Dugaan Pungli di 215 Kampung di Tambrauw, LP3BH: Harus Diproses Hukum
2 min readTOP-NEWS.id, MANOKWARI – Dugaan tindak pidana pungutan liar (pungli) yang terjadi dalam bentuk pemotongan biaya dari setiap kepala kampung di Kabupaten Tambrauw, Provinsi Papua Barat belum lama ini rupanya terjadi tanpa dasar hukum sama sekali.
Direktur Eksekutif Lembaga Penelitian, Pengkajian dan Pengembangan Bantuan Hukum (LP3BH) Manokwari Direktur Eksekutif Advokat Yan Christian Warinussy, SH mendapat konfirmasi hal tersebut dari Dinas Pemberdayaan Masyarakat Kampung Provinsi Papua Barat, Sabtu (25/11/2023).
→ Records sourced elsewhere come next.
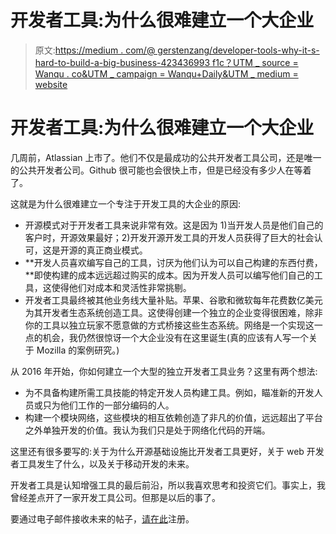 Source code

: # 开发者工具:为什么很难建立一个大企业

> 原文:[https://medium . com/@ gerstenzang/developer-tools-why-it-s-hard-to-build-a-big-business-423436993 f1c？UTM _ source = Wanqu . co&UTM _ campaign = Wanqu+Daily&UTM _ medium = website](https://medium.com/@gerstenzang/developer-tools-why-it-s-hard-to-build-a-big-business-423436993f1c?utm_source=wanqu.co&utm_campaign=Wanqu+Daily&utm_medium=website)

# 开发者工具:为什么很难建立一个大企业

几周前，Atlassian 上市了。他们不仅是最成功的公共开发者工具公司，还是唯一的公共开发者公司。Github 很可能也会很快上市，但是已经没有多少人在等着了。

这就是为什么很难建立一个专注于开发工具的大企业的原因:

*   开源模式对于开发者工具来说非常有效。这是因为 1)当开发人员是他们自己的客户时，开源效果最好；2)开发开源开发工具的开发人员获得了巨大的社会认可，这是开源的真正商业模式。
*   **开发人员喜欢编写自己的工具，讨厌为他们认为可以自己构建的东西付费，**即使构建的成本远远超过购买的成本。因为开发人员可以编写他们自己的工具，这使得他们对成本和灵活性非常挑剔。
*   开发者工具最终被其他业务线大量补贴。苹果、谷歌和微软每年花费数亿美元为其开发者生态系统创造工具。这使得创建一个独立的企业变得很困难，除非你的工具以独立玩家不愿意做的方式桥接这些生态系统。网络是一个实现这一点的机会，我仍然很惊讶一个大企业没有在这里诞生(真的应该有人写一个关于 Mozilla 的案例研究。)

从 2016 年开始，你如何建立一个大型的独立开发者工具业务？这里有两个想法:

*   为不具备构建所需工具技能的特定开发人员构建工具。例如，瞄准新的开发人员或只为他们工作的一部分编码的人。
*   构建一个模块网络，这些模块的相互依赖创造了非凡的价值，远远超出了平台之外单独开发的价值。我认为我们只是处于网络化代码的开端。

这里还有很多要写的:关于为什么开源基础设施比开发者工具更好，关于 web 开发者工具发生了什么，以及关于移动开发的未来。

开发者工具是认知增强工具的最后前沿，所以我喜欢思考和投资它们。事实上，我曾经差点开了一家开发工具公司。但那是以后的事了。

要通过电子邮件接收未来的帖子，[请在此](https://tinyletter.com/sgerstenzang)注册。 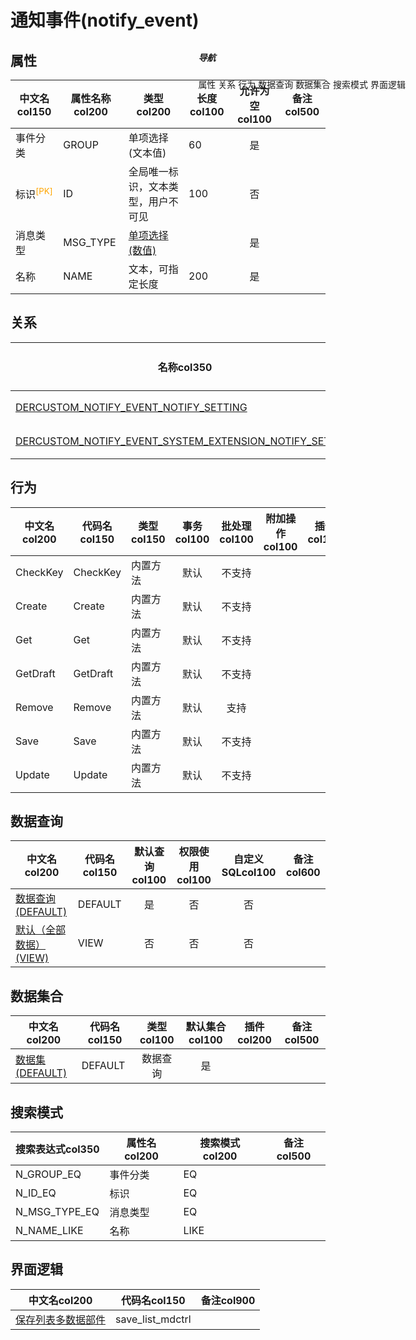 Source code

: # 通知事件(notify_event)  <!-- {docsify-ignore-all} -->


## 属性
|    中文名col150 | 属性名称col200           | 类型col200     | 长度col100    |允许为空col100    |  备注col500  |
| --------   |------------| -----  | -----  | :----: | -------- |
|事件分类|GROUP|单项选择(文本值)|60|是||
|标识<sup class="footnote-symbol"><font color=orange>[PK]</font></sup>|ID|全局唯一标识，文本类型，用户不可见|100|否||
|消息类型|MSG_TYPE|[单项选择(数值)](index/dictionary_index#WFInfomMsgType "通知消息类型")||是||
|名称|NAME|文本，可指定长度|200|是||


## 关系

<el-row>
<el-tabs v-model="show_der">
<el-tab-pane label="从关系" name="minor">

|  名称col350   | 主实体col200   | 关系类型col200   |    备注col500  |
| -------- |---------- |-----------|----- |
|[DERCUSTOM_NOTIFY_EVENT_NOTIFY_SETTING](der/DERCUSTOM_NOTIFY_EVENT_NOTIFY_SETTING)|[通知设置(NOTIFY_SETTING)](module/Base/notify_setting)|自定义关系||
|[DERCUSTOM_NOTIFY_EVENT_SYSTEM_EXTENSION_NOTIFY_SETTING](der/DERCUSTOM_NOTIFY_EVENT_SYSTEM_EXTENSION_NOTIFY_SETTING)|[通知设置(SYSTEM_EXTENSION_NOTIFY_SETTING)](module/extension/system_extension_notify_setting)|自定义关系||

</el-tab-pane>
</el-tabs>
</el-row>

## 行为
| 中文名col200    | 代码名col150    | 类型col150    | 事务col100   | 批处理col100   | 附加操作col100  | 插件col150    |  备注col300  |
| -------- |---------- |----------- |:----:|:----:|---------| ----- | ----- |
|CheckKey|CheckKey|内置方法|默认|不支持||||
|Create|Create|内置方法|默认|不支持||||
|Get|Get|内置方法|默认|不支持||||
|GetDraft|GetDraft|内置方法|默认|不支持||||
|Remove|Remove|内置方法|默认|支持||||
|Save|Save|内置方法|默认|不支持||||
|Update|Update|内置方法|默认|不支持||||

## 数据查询
| 中文名col200    | 代码名col150    | 默认查询col100 | 权限使用col100 | 自定义SQLcol100 |  备注col600|
| --------  | --------   | :----:  |:----:  | :----:  |----- |
|[数据查询(DEFAULT)](module/extension/notify_event/query/Default)|DEFAULT|是|否 |否 ||
|[默认（全部数据）(VIEW)](module/extension/notify_event/query/View)|VIEW|否|否 |否 ||

## 数据集合
| 中文名col200  | 代码名col150  | 类型col100 | 默认集合col100 |   插件col200|   备注col500|
| --------  | --------   | :----:   | :----:   | ----- |----- |
|[数据集(DEFAULT)](module/extension/notify_event/dataset/Default)|DEFAULT|数据查询|是|||

## 搜索模式
|   搜索表达式col350   |    属性名col200    |    搜索模式col200        |备注col500  |
| -------- |------------|------------|------|
|N_GROUP_EQ|事件分类|EQ||
|N_ID_EQ|标识|EQ||
|N_MSG_TYPE_EQ|消息类型|EQ||
|N_NAME_LIKE|名称|LIKE||

## 界面逻辑
|  中文名col200 | 代码名col150 | 备注col900 |
| --------|--------|--------|
|[保存列表多数据部件](module/extension/notify_event/uilogic/save_list_mdctrl)|save_list_mdctrl||

<div style="display: block; overflow: hidden; position: fixed; top: 140px; right: 100px;">

##### 导航
<el-anchor >
<el-anchor-link :href="`#/module/extension/notify_event?id=属性`">
  属性
</el-anchor-link>
<el-anchor-link :href="`#/module/extension/notify_event?id=关系`">
  关系
</el-anchor-link>
<el-anchor-link :href="`#/module/extension/notify_event?id=行为`">
  行为
</el-anchor-link>
<el-anchor-link :href="`#/module/extension/notify_event?id=数据查询`">
  数据查询
</el-anchor-link>
<el-anchor-link :href="`#/module/extension/notify_event?id=数据集合`">
  数据集合
</el-anchor-link>
<el-anchor-link :href="`#/module/extension/notify_event?id=搜索模式`">
  搜索模式
</el-anchor-link>
<el-anchor-link :href="`#/module/extension/notify_event?id=界面逻辑`">
  界面逻辑
</el-anchor-link>
</el-anchor>
</div>

<script>
 const { createApp } = Vue
  createApp({
    data() {
      return {
show_der:'minor',


      }
    },
    methods: {
    }
  }).use(ElementPlus).mount('#app')
</script> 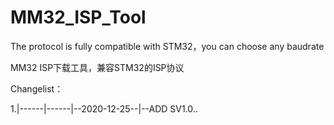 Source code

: # MM32_ISP_Tool

The protocol is fully compatible with STM32，you can choose any baudrate

MM32 ISP下载工具，兼容STM32的ISP协议

Changelist：

1.|------|------|--2020-12-25--|--ADD  SV1.0..


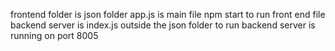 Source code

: frontend folder is json folder app.js is main file 
npm start to run front end file 
backend server is index.js outside the json folder
to run backend server is running on port 8005

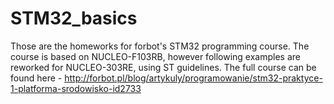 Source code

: # STM32_basics
Those are the homeworks for forbot's STM32 programming course.
The course is based on NUCLEO-F103RB, however following examples are reworked for NUCLEO-303RE, using ST guidelines.
The full course can be found here - http://forbot.pl/blog/artykuly/programowanie/stm32-praktyce-1-platforma-srodowisko-id2733
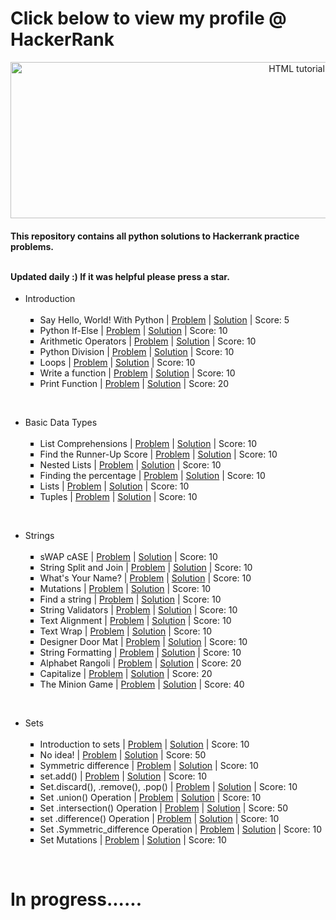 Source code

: <!DOCTYPE html>
<html>
 
<body>

<h1>Click below to view my profile @ HackerRank</h1>

<p></p>

 <a align="center" href="https://www.hackerrank.com/Manoj_Suresh?hr_r=1"><img src="https://camo.githubusercontent.com/49e713e1463692beaff7b552eb60511454485659f6131286eeab9db84e91840a/68747470733a2f2f69302e77702e636f6d2f6772616473696e67616d65732e636f6d2f77702d636f6e74656e742f75706c6f6164732f323031362f30352f3835363737315f3636383232343035333139373834315f313934333639393030395f6f2e706e67" alt="HTML tutorial" style="width:900px;height:250px;"></a>
 
 <h4>This repository contains all python solutions to Hackerrank practice problems.<br><br>

  Updated daily :) If it was helpful please press a star.</h4>
 
 
 <ul>
<li>Introduction
<ul type="square"><br>
  <li>Say Hello, World! With Python | <a href="https://www.hackerrank.com/challenges/py-hello-world/problem">Problem</a> | <a href="https://github.com/manojscoder/HackerRank_Python/blob/main/Introduction/Say%20%22Hello%2C%20World!%22%20With%20Python.py">Solution</a> | Score: 5
</li>
  <li>Python If-Else | <a href="https://www.hackerrank.com/challenges/py-if-else/problem">Problem</a> | <a href="https://github.com/manojscoder/HackerRank_Python/blob/main/Introduction/Python%20If-Else.py">Solution</a> | Score: 10
</li>
<li>Arithmetic Operators | <a href="https://www.hackerrank.com/challenges/python-arithmetic-operators/problem">Problem</a> | <a href="https://github.com/manojscoder/HackerRank_Python/blob/main/Introduction/Arithmetic%20Operators.py">Solution</a> | Score: 10
</li>
<li>Python Division | <a href="https://www.hackerrank.com/challenges/python-division/problem">Problem</a> | <a href="https://github.com/manojscoder/HackerRank_Python/blob/main/Introduction/Python%3A%20Division.py">Solution</a> | Score: 10
</li>
<li>Loops | <a href="https://www.hackerrank.com/challenges/python-loops/problem">Problem</a> | <a href="https://github.com/manojscoder/HackerRank_Python/blob/main/Introduction/Loops.py">Solution</a> | Score: 10
</li>
<li>Write a function | <a href="https://www.hackerrank.com/challenges/write-a-function/problem">Problem</a> | <a href="https://github.com/manojscoder/HackerRank_Python/blob/main/Introduction/Write%20a%20function.py">Solution</a> | Score: 10
</li>
<li>Print Function | <a href="https://www.hackerrank.com/challenges/python-print/problem">Problem</a> | <a href="https://github.com/manojscoder/HackerRank_Python/blob/main/Introduction/Print%20Function.py">Solution</a> | Score: 20
</li>
 
</ul>
</li>
</ul><br>
 
 
 
 <ul>
<li>Basic Data Types
<ul type="square"><br>
  <li>List Comprehensions | <a href="https://www.hackerrank.com/challenges/list-comprehensions/problem">Problem</a> | <a href="https://github.com/manojscoder/HackerRank_Python/blob/main/Basic%20Data%20Types/List%20Comprehensions.py">Solution</a> | Score: 10
</li>
  <li>Find the Runner-Up Score | <a href="https://www.hackerrank.com/challenges/find-second-maximum-number-in-a-list/problem">Problem</a> | <a href="https://github.com/manojscoder/HackerRank_Python/blob/main/Basic%20Data%20Types/Find%20the%20Runner-Up%20Score.py">Solution</a> | Score: 10
</li>
<li>Nested Lists | <a href="https://www.hackerrank.com/challenges/nested-list/problem">Problem</a> | <a href="https://github.com/manojscoder/HackerRank_Python/blob/main/Basic%20Data%20Types/Nested%20Lists.py">Solution</a> | Score: 10
</li>
<li>Finding the percentage | <a href="https://www.hackerrank.com/challenges/finding-the-percentage/problem">Problem</a> | <a href="https://github.com/manojscoder/HackerRank_Python/blob/main/Basic%20Data%20Types/Find%20the%20percentage.py">Solution</a> | Score: 10
</li>
<li>Lists | <a href="https://www.hackerrank.com/challenges/python-lists/problem">Problem</a> | <a href="https://github.com/manojscoder/HackerRank_Python/blob/main/Basic%20Data%20Types/Lists.py">Solution</a> | Score: 10
</li>
<li>Tuples | <a href="https://www.hackerrank.com/challenges/python-tuples/problem">Problem</a> | <a href="https://github.com/manojscoder/HackerRank_Python/blob/main/Basic%20Data%20Types/Tuples.py">Solution</a> | Score: 10
</li>
 </ul></li></ul><br>
 
 <ul>
<li>Strings
<ul type="square"><br>
  <li>sWAP cASE | <a href="https://www.hackerrank.com/challenges/swap-case/problem">Problem</a> | <a href="https://github.com/manojscoder/HackerRank_Python/blob/main/Strings/sWAP%20cASE.py">Solution</a> | Score: 10
</li>
  <li>String Split and Join | <a href="https://www.hackerrank.com/challenges/python-string-split-and-join/problem">Problem</a> | <a href="https://github.com/manojscoder/HackerRank_Python/blob/main/Strings/String%20Split%20and%20Join.py">Solution</a> | Score: 10
</li>
<li>What's Your Name? | <a href="https://www.hackerrank.com/challenges/whats-your-name/problem">Problem</a> | <a href="https://github.com/manojscoder/HackerRank_Python/blob/main/Strings/What's%20Your%20Name%3F.py">Solution</a> | Score: 10
</li>
<li>Mutations | <a href="https://www.hackerrank.com/challenges/python-mutations/problem">Problem</a> | <a href="https://github.com/manojscoder/HackerRank_Python/blob/main/Strings/Mutations.py">Solution</a> | Score: 10
</li>
<li>Find a string | <a href="https://www.hackerrank.com/challenges/find-a-string/problem">Problem</a> | <a href="https://github.com/manojscoder/HackerRank_Python/blob/main/Strings/Find%20a%20string.py">Solution</a> | Score: 10
 </li>
  <li>String Validators | <a href="https://www.hackerrank.com/challenges/string-validators/problem">Problem</a> | <a href="https://github.com/manojscoder/HackerRank_Python/blob/main/Strings/String%20Validators.py">Solution</a> | Score: 10
</li>
  <li>Text Alignment | <a href="https://www.hackerrank.com/challenges/text-alignment/problem">Problem</a> | <a href="https://github.com/manojscoder/HackerRank_Python/blob/main/Strings/Text%20Alignment.py">Solution</a> | Score: 10
</li>
<li>Text Wrap | <a href="https://www.hackerrank.com/challenges/text-wrap/problem">Problem</a> | <a href="https://github.com/manojscoder/HackerRank_Python/blob/main/Strings/Text%20Wrap.py">Solution</a> | Score: 10
</li>
<li>Designer Door Mat | <a href="https://www.hackerrank.com/challenges/designer-door-mat/problem">Problem</a> | <a href="https://github.com/manojscoder/HackerRank_Python/blob/main/Strings/Designer%20door%20mat.py">Solution</a> | Score: 10
</li>
<li>String Formatting | <a href="https://www.hackerrank.com/challenges/python-string-formatting/problem">Problem</a> | <a href="https://github.com/manojscoder/HackerRank_Python/blob/main/Strings/String%20formatting.py">Solution</a> | Score: 10
 </li>
 <li>Alphabet Rangoli | <a href="https://www.hackerrank.com/challenges/alphabet-rangoli/problem">Problem</a> | <a href="https://github.com/manojscoder/HackerRank_Python/blob/main/Strings/Alphabet%20Rangoli.py">Solution</a> | Score: 20
</li>
<li>Capitalize | <a href="https://www.hackerrank.com/challenges/capitalize/problem">Problem</a> | <a href="https://github.com/manojscoder/HackerRank_Python/blob/main/Strings/Capitalize.py">Solution</a> | Score: 20
</li>
<li>The Minion Game | <a href="https://www.hackerrank.com/challenges/the-minion-game/problem">Problem</a> | <a href="https://github.com/manojscoder/HackerRank_Python/blob/main/Strings/The%20Minion%20Game.py">Solution</a> | Score: 40
</li>
 

 </ul></li></ul><br>
 
 <ul>
<li>Sets
<ul type="square"><br>
  <li>Introduction to sets | <a href="https://www.hackerrank.com/challenges/py-introduction-to-sets/problem">Problem</a> | <a href="https://github.com/manojscoder/HackerRank_Python/blob/main/Sets/Introduction%20to%20sets.py">Solution</a> | Score: 10
</li>
  <li>No idea! | <a href="https://www.hackerrank.com/challenges/no-idea/problem">Problem</a> | <a href="https://github.com/manojscoder/HackerRank_Python/blob/main/Sets/No%20idea!.py">Solution</a> | Score: 50
</li>
<li>Symmetric difference | <a href="https://www.hackerrank.com/challenges/symmetric-difference/problem">Problem</a> | <a href="https://github.com/manojscoder/HackerRank_Python/blob/main/Sets/Symmetric%20Difference.py">Solution</a> | Score: 10
</li>
<li>set.add() | <a href="https://www.hackerrank.com/challenges/py-set-add/problem">Problem</a> | <a href="https://github.com/manojscoder/HackerRank_Python/blob/main/Sets/Set.add().py">Solution</a> | Score: 10
</li>
<li>Set.discard(), .remove(), .pop() | <a href="https://www.hackerrank.com/challenges/py-set-discard-remove-pop/problem">Problem</a> | <a href="https://github.com/manojscoder/HackerRank_Python/blob/main/Sets/Set.discard()%2Cremove()%20%26%20pop().py">Solution</a> | Score: 10
 </li>
 
 
  <li>Set .union() Operation | <a href="https://www.hackerrank.com/challenges/py-set-union/problem">Problem</a> | <a href="https://github.com/manojscoder/HackerRank_Python/blob/main/Sets/Set%20.union()%20Operation.py">Solution</a> | Score: 10
</li>
  <li>Set .intersection() Operation | <a href="https://www.hackerrank.com/challenges/py-set-intersection-operation/problem">Problem</a> | <a href="https://github.com/manojscoder/HackerRank_Python/blob/main/Sets/Set%20.intersection()%20Operation.py">Solution</a> | Score: 50
</li>
<li>set .difference() Operation | <a href="https://www.hackerrank.com/challenges/py-set-difference-operation/problem">Problem</a> | <a href="https://github.com/manojscoder/HackerRank_Python/blob/main/Sets/Set%20.difference%20Operation.py">Solution</a> | Score: 10
</li>
<li>Set .Symmetric_difference Operation | <a href="https://www.hackerrank.com/challenges/py-set-symmetric-difference-operation/problem">Problem</a> | <a href="https://github.com/manojscoder/HackerRank_Python/blob/main/Sets/Set%20.symmetric_difference()%20Operation.py">Solution</a> | Score: 10
</li>
<li>Set Mutations | <a href="https://www.hackerrank.com/challenges/py-set-mutations/problem">Problem</a> | <a href="https://github.com/manojscoder/HackerRank_Python/blob/main/Sets/Set%20Mutations.py">Solution</a> | Score: 10
 </li>
  
 

 </ul></li></ul><br>
 
 <h1>In progress......</h1>

</body>
</html>
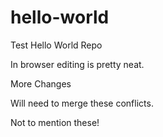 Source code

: # hello-world
Test Hello World Repo

In browser editing is pretty neat.

More Changes

Will need to merge these conflicts.

Not to mention these!
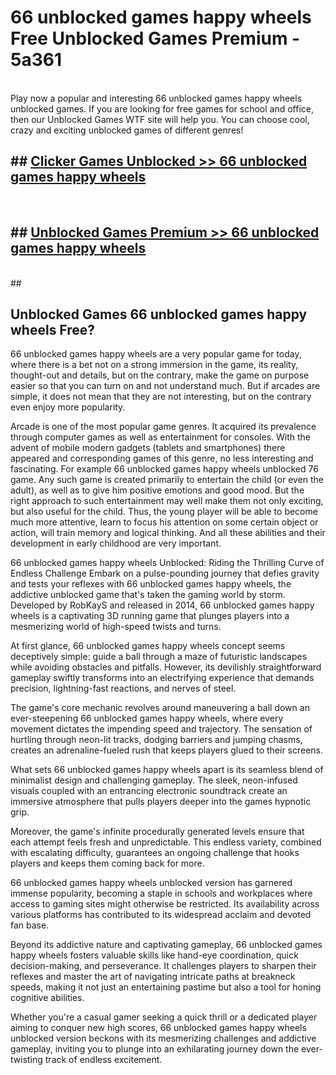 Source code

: # 66 unblocked games happy wheels  Free Unblocked Games Premium - 5a361 <br>
<br>
Play now a popular and interesting 66 unblocked games happy wheels unblocked games. If you are looking for free games for school and office, then our Unblocked Games WTF site will help you. You can choose cool, crazy and exciting unblocked games of different genres!


## ##  [Clicker Games Unblocked >> 66 unblocked games happy wheels](https://lesson1.guru?title=66_unblocked_games_happy_wheels)
  <br>

##  ## [Unblocked Games Premium >> 66 unblocked games happy wheels](https://lesson1.guru?title=66_unblocked_games_happy_wheels)
  <br>
  ##



## Unblocked Games 66 unblocked games happy wheels Free?

66 unblocked games happy wheels are a very popular game for today, where there is a bet not on a strong immersion in the game, its reality, thought-out and details, but on the contrary, make the game on purpose easier so that you can turn on and not understand much. But if arcades are simple, it does not mean that they are not interesting, but on the contrary even enjoy more popularity.

Arcade is one of the most popular game genres. It acquired its prevalence through computer games as well as entertainment for consoles. With the advent of mobile modern gadgets (tablets and smartphones) there appeared and corresponding games of this genre, no less interesting and fascinating. For example 66 unblocked games happy wheels unblocked 76 game. Any such game is created primarily to entertain the child (or even the adult), as well as to give him positive emotions and good mood. But the right approach to such entertainment may well make them not only exciting, but also useful for the child. Thus, the young player will be able to become much more attentive, learn to focus his attention on some certain object or action, will train memory and logical thinking. And all these abilities and their development in early childhood are very important.

66 unblocked games happy wheels Unblocked: Riding the Thrilling Curve of Endless Challenge
Embark on a pulse-pounding journey that defies gravity and tests your reflexes with 66 unblocked games happy wheels, the addictive unblocked game that's taken the gaming world by storm. Developed by RobKayS and released in 2014, 66 unblocked games happy wheels is a captivating 3D running game that plunges players into a mesmerizing world of high-speed twists and turns.

At first glance, 66 unblocked games happy wheels concept seems deceptively simple: guide a ball through a maze of futuristic landscapes while avoiding obstacles and pitfalls. However, its devilishly straightforward gameplay swiftly transforms into an electrifying experience that demands precision, lightning-fast reactions, and nerves of steel.

The game's core mechanic revolves around maneuvering a ball down an ever-steepening 66 unblocked games happy wheels, where every movement dictates the impending speed and trajectory. The sensation of hurtling through neon-lit tracks, dodging barriers and jumping chasms, creates an adrenaline-fueled rush that keeps players glued to their screens.

What sets 66 unblocked games happy wheels apart is its seamless blend of minimalist design and challenging gameplay. The sleek, neon-infused visuals coupled with an entrancing electronic soundtrack create an immersive atmosphere that pulls players deeper into the games hypnotic grip.

Moreover, the game's infinite procedurally generated levels ensure that each attempt feels fresh and unpredictable. This endless variety, combined with escalating difficulty, guarantees an ongoing challenge that hooks players and keeps them coming back for more.

66 unblocked games happy wheels unblocked version has garnered immense popularity, becoming a staple in schools and workplaces where access to gaming sites might otherwise be restricted. Its availability across various platforms has contributed to its widespread acclaim and devoted fan base.

Beyond its addictive nature and captivating gameplay, 66 unblocked games happy wheels fosters valuable skills like hand-eye coordination, quick decision-making, and perseverance. It challenges players to sharpen their reflexes and master the art of navigating intricate paths at breakneck speeds, making it not just an entertaining pastime but also a tool for honing cognitive abilities.

Whether you're a casual gamer seeking a quick thrill or a dedicated player aiming to conquer new high scores, 66 unblocked games happy wheels unblocked version beckons with its mesmerizing challenges and addictive gameplay, inviting you to plunge into an exhilarating journey down the ever-twisting track of endless excitement. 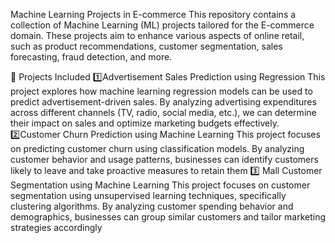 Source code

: Machine Learning Projects in E-commerce
This repository contains a collection of Machine Learning (ML) projects tailored for the E-commerce domain. These projects aim to enhance various aspects of online retail, such as product recommendations, customer segmentation, sales forecasting, fraud detection, and more.

🚀 Projects Included
1️⃣Advertisement Sales Prediction using Regression
This project explores how machine learning regression models can be used to predict advertisement-driven sales. By analyzing advertising expenditures across different channels (TV, radio, social media, etc.), we can determine their impact on sales and optimize marketing budgets effectively.
2️⃣Customer Churn Prediction using Machine Learning
This project focuses on predicting customer churn using classification models. By analyzing customer behavior and usage patterns, businesses can identify customers likely to leave and take proactive measures to retain them
3️⃣ Mall Customer Segmentation using Machine Learning
This project focuses on customer segmentation using unsupervised learning techniques, specifically clustering algorithms. By analyzing customer spending behavior and demographics, businesses can group similar customers and tailor marketing strategies accordingly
“Saya mendapat konfirmasi hal tersebut dari sumber kami di Dinas Pemberdayaan Masyarakat Kampung Provinsi Papua Barat hari ini. Apabila hal ini benar, maka menurut saya sudah tidak ada alasan lagi bagi penyidik Kejaksaan Negeri (Kejari) Sorong untuk berlama-lama melakukan penyidikan dugaan tindak pidana pungli,” kata Yan dalam keterangan tertulis diterima TOP-NEWS.id, Sabtu (25/11/2023).
Karena dugaan tersebut, kata Yan, rupanya telah melibatkan sejumlah pendamping kampung dalam pengelolaan keuangan para kepala kampung yang berjumlah 215 kepala kampung di Kabupaten Tambrauw.
“Dari hasil konfirmasi LP3BH Manokwari, didapati informasi bahwa pemotongan dana kampung dilakukan oleh para kepala kampung atas permintaan oknum-oknum pendamping kampung untuk kepentingan pembuatan laporan pertanggungjawaban penggunaan dana kampung,” tuturnya.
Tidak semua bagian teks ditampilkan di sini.